I can’t believe we’re already a month into 2023. January has been marked by massive layoffs in the tech industry as we head toward a likely recession. In the news, some experts attribute the mass tech exodus to excessive hiring during pandemic years, when the sector was doing particularly well. While it is a tough time to be in tech, it is a great time to be in the healthcare industry, one of the last categories most consumers will cut spending on. Clearly, changing economic conditions don’t affect all industries equally. 

So I wanted to take a step back and look at how different industries fared in the online private markets last year. In 2022, the leading industry for Regulation Crowdfunding investments was (drum roll, please)… healthcare and pharmaceuticals with $48.7 million invested. The financial and insurance products and services industry was a close second with $44.4 million. 

What caught my eye wasn’t these numbers, however. The changes from 2021 to 2022 tell a much more interesting story. 

First, let’s talk about the industry that didn’t make into our chart today: the financial and insurance products and services industry. Despite being the second most funded category in 2022, the industry’s growth is down 15.1% from 2021 to 2022. That’s a dramatic change in growth from 2021, when the industry was also the second most funded category and saw the third highest funding growth (260%) among all industries we track.

The industry as a whole is undoubtedly popular among private market investors. So why the 15.1% drop? It may be reflective of the fintech market as a whole. Many experts predict that fintech will suffer greatly in 2023 after significant overfunding in years prior. Financial and insurance products and services seemed to follow the same overfunding trend in 2022. So in 2023, I predict this industry will continue to decline within the private markets in tandem with venture funding. 

Understanding venture sentiment can make you a more informed investor. It may be less likely, for example, that a fintech company raising a seed round in the online private markets will raise a follow-on venture round in the coming year. In fact, I would not be surprised if financial and insurance products and services dropped out of the top three highest funded industries at the end of this year. 
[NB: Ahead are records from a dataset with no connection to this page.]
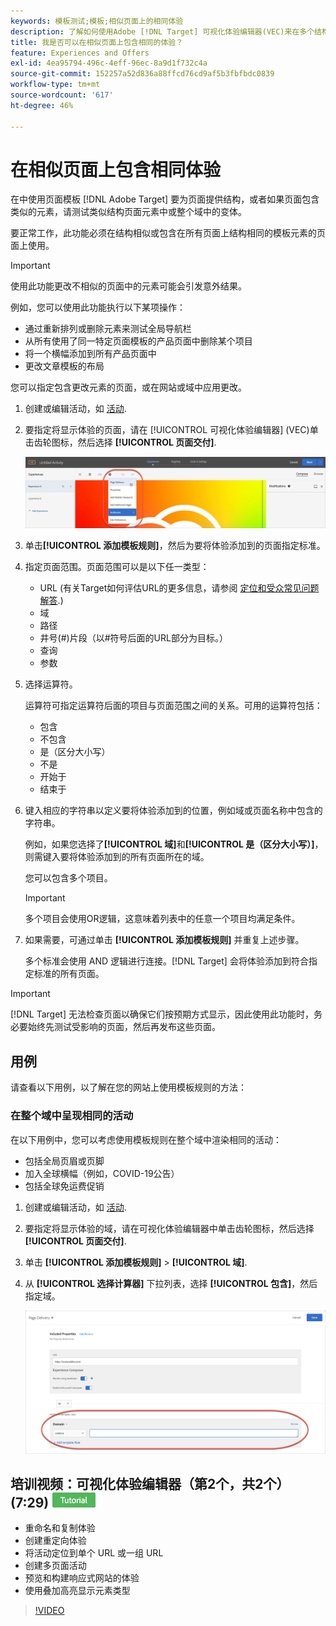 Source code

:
 ```yaml
---
keywords: 模板测试;模板;相似页面上的相同体验
description: 了解如何使用Adobe [!DNL Target] 可视化体验编辑器(VEC)来在多个结构相似或包含相同模板元素的页面上包含相同体验。
title: 我是否可以在相似页面上包含相同的体验？
feature: Experiences and Offers
exl-id: 4ea95794-496c-4eff-96ec-8a9d1f732c4a
source-git-commit: 152257a52d836a88ffcd76cd9af5b3fbfbdc0839
workflow-type: tm+mt
source-wordcount: '617'
ht-degree: 46%

---
```


# 在相似页面上包含相同体验

在中使用页面模板 [!DNL Adobe Target] 要为页面提供结构，或者如果页面包含类似的元素，请测试类似结构页面元素中或整个域中的变体。

要正常工作，此功能必须在结构相似或包含在所有页面上结构相同的模板元素的页面上使用。

>[!IMPORTANT]
>
>使用此功能更改不相似的页面中的元素可能会引发意外结果。

例如，您可以使用此功能执行以下某项操作：

* 通过重新排列或删除元素来测试全局导航栏
* 从所有使用了同一特定页面模板的产品页面中删除某个项目
* 将一个横幅添加到所有产品页面中
* 更改文章模板的布局

您可以指定包含更改元素的页面，或在网站或域中应用更改。

1. 创建或编辑活动，如 [活动](/help/main/c-activities/activities.md#concept_D317A95A1AB54674BA7AB65C7985BA03).

1. 要指定将显示体验的页面，请在 [!UICONTROL 可视化体验编辑器] (VEC)单击齿轮图标，然后选择 **[!UICONTROL 页面交付]**.

   ![齿轮图标>页面交付](/help/main/c-experiences/c-visual-experience-composer/assets/icon-gear.png)

1. 单击&#x200B;**[!UICONTROL 添加模板规则]**，然后为要将体验添加到的页面指定标准。

1. 指定页面范围。页面范围可以是以下任一类型：

   * URL (有关Target如何评估URL的更多信息，请参阅 [定位和受众常见问题解答](/help/main/c-target/c-troubleshooting-targets-and-audiences/troubleshooting-targets-and-audiences.md).)
   * 域
   * 路径
   * 井号(#)片段（以#符号后面的URL部分为目标。）
   * 查询
   * 参数

1. 选择运算符。

   运算符可指定运算符后面的项目与页面范围之间的关系。可用的运算符包括：

   * 包含
   * 不包含
   * 是（区分大小写）
   * 不是
   * 开始于
   * 结束于

1. 键入相应的字符串以定义要将体验添加到的位置，例如域或页面名称中包含的字符串。

   例如，如果您选择了&#x200B;**[!UICONTROL 域]**&#x200B;和&#x200B;**[!UICONTROL 是（区分大小写）]**，则需键入要将体验添加到的所有页面所在的域。

   您可以包含多个项目。

   >[!IMPORTANT]
   >
   >多个项目会使用OR逻辑，这意味着列表中的任意一个项目均满足条件。

1. 如果需要，可通过单击 **[!UICONTROL 添加模板规则]** 并重复上述步骤。

   多个标准会使用 AND 逻辑进行连接。[!DNL Target] 会将体验添加到符合指定标准的所有页面。

>[!IMPORTANT]
>
> [!DNL Target] 无法检查页面以确保它们按预期方式显示，因此使用此功能时，务必要始终先测试受影响的页面，然后再发布这些页面。

## 用例

请查看以下用例，以了解在您的网站上使用模板规则的方法：

### 在整个域中呈现相同的活动

在以下用例中，您可以考虑使用模板规则在整个域中渲染相同的活动：

* 包括全局页眉或页脚
* 加入全球横幅（例如，COVID-19公告）
* 包括全球免运费促销

1. 创建或编辑活动，如 [活动](/help/main/c-activities/activities.md#concept_D317A95A1AB54674BA7AB65C7985BA03).

1. 要指定将显示体验的域，请在可视化体验编辑器中单击齿轮图标，然后选择 **[!UICONTROL 页面交付]**.

1. 单击 **[!UICONTROL 添加模板规则]** > **[!UICONTROL 域]**.

1. 从 **[!UICONTROL 选择计算器]** 下拉列表，选择 **[!UICONTROL 包含]**，然后指定域。

   ![域包含](/help/main/c-experiences/c-visual-experience-composer/assets/domain-template-rule.png)

## 培训视频：可视化体验编辑器（第2个，共2个）(7:29) ![教程徽章](/help/main/assets/tutorial.png)

* 重命名和复制体验
* 创建重定向体验
* 将活动定位到单个 URL 或一组 URL
* 创建多页面活动
* 预览和构建响应式网站的体验
* 使用叠加高亮显示元素类型

>[!VIDEO](https://video.tv.adobe.com/v/17401)
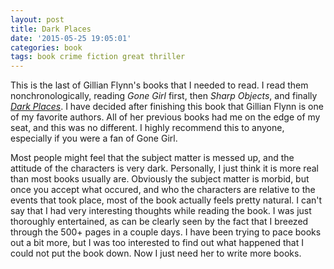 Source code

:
 ```yaml
---
layout: post
title: Dark Places
date: '2015-05-25 19:05:01'
categories: book
tags: book crime fiction great thriller
---
```


This is the last of Gillian Flynn's books that I needed to read.
I read them nonchronologically, reading *Gone Girl* first, then
*Sharp Objects*, and finally [*Dark Places*][dark-amazon]. I have
decided after finishing this book that Gillian Flynn is one of my
favorite authors. All of her previous books had me on the edge of my
seat, and this was no different. I highly recommend this to anyone,
especially if you were a fan of Gone Girl.

Most people might feel that the subject matter is messed up, and the
attitude of the characters is very dark. Personally, I just think it is
more real than most books usually are. Obviously the subject matter
is morbid, but once you accept what occured, and who the characters are
relative to the events that took place, most of the book actually feels
pretty natural. I can't say that I had very interesting thoughts while
reading the book. I was just thoroughly entertained, as can be clearly seen
by the fact that I breezed through the 500+ pages in a couple days. I have
been trying to pace books out a bit more, but I was too interested
to find out what happened that I could not put the book down. Now I just
need her to write more books.


[dark-amazon]:     http://amzn.com/0307341577

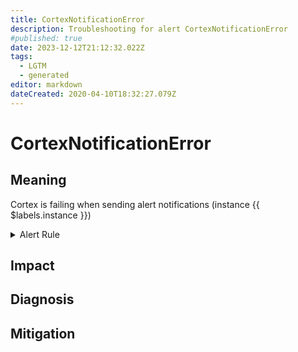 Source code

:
 ```yaml
---
title: CortexNotificationError
description: Troubleshooting for alert CortexNotificationError
#published: true
date: 2023-12-12T21:12:32.022Z
tags: 
  - LGTM
  - generated
editor: markdown
dateCreated: 2020-04-10T18:32:27.079Z
---
```


# CortexNotificationError

## Meaning
[//]: # "Short paragraph that explains what the alert means"
Cortex is failing when sending alert notifications (instance {{ $labels.instance }})

<details>
  <summary>Alert Rule</summary>

{{% rule "cortex/cortex-internal.yml" "CortexNotificationError" %}}

{{% comment %}}

```yaml
alert: CortexNotificationError
expr: rate(cortex_prometheus_notifications_errors_total[5m]) > 0
for: 0m
labels:
    severity: critical
annotations:
    summary: Cortex notification error (instance {{ $labels.instance }})
    description: |-
        Cortex is failing when sending alert notifications (instance {{ $labels.instance }})
          VALUE = {{ $value }}
          LABELS = {{ $labels }}
    runbook: https://github.com/srerun/prometheus-alerts/blob/main/content/runbooks/cortex-internal/CortexNotificationError.md

```

{{% /comment %}}

</details>


## Impact
[//]: # "What could / will happen if the alert is not addressed"



## Diagnosis
[//]: # "Steps to take to identify the cause of the problem"



## Mitigation
[//]: # "The steps necessary to resolve the alert"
In contrast, several other categories had substantial momentum between 2021 and 2022. Retail shops and department stores, despite making up a small fraction of dollars invested, were up 139% in the online private markets. Security, cybersecurity, and defense companies saw a 70% gain. Meanwhile, education, training, and coaching companies raised 42% more capital in 2022. It may be a good time to invest in these industries, since they appear to be gaining popularity. 

At 41%, healthcare had the fourth greatest percentage change from 2021 to 2022. This is likely reflective of investor sentiment coming off of the heights of the pandemic in 2020 and 2021.So far, it doesn’t look like this momentum will stop anytime soon, considering the industry is poised to weather bear markets. So I would not be shocked to see the healthcare industry lead online private market funding again in 2023. Despite the overall decrease in online startup investing as we head into turbulent economic times, healthcare is still winning both in the online private markets and the economy at large. This is reflected across a number of metrics, including wages, staffing, and funding. The healthcare industry is notoriously recession-proof. So it may be a good bet if you are looking to make some investments in 2023. 

A decline in the general economy is not all bad news. It may create some spectacular opportunities if you can weather the storm. Coming out on the other side with some strong investments can leave you well positioned to deploy even more capital in the next bull run.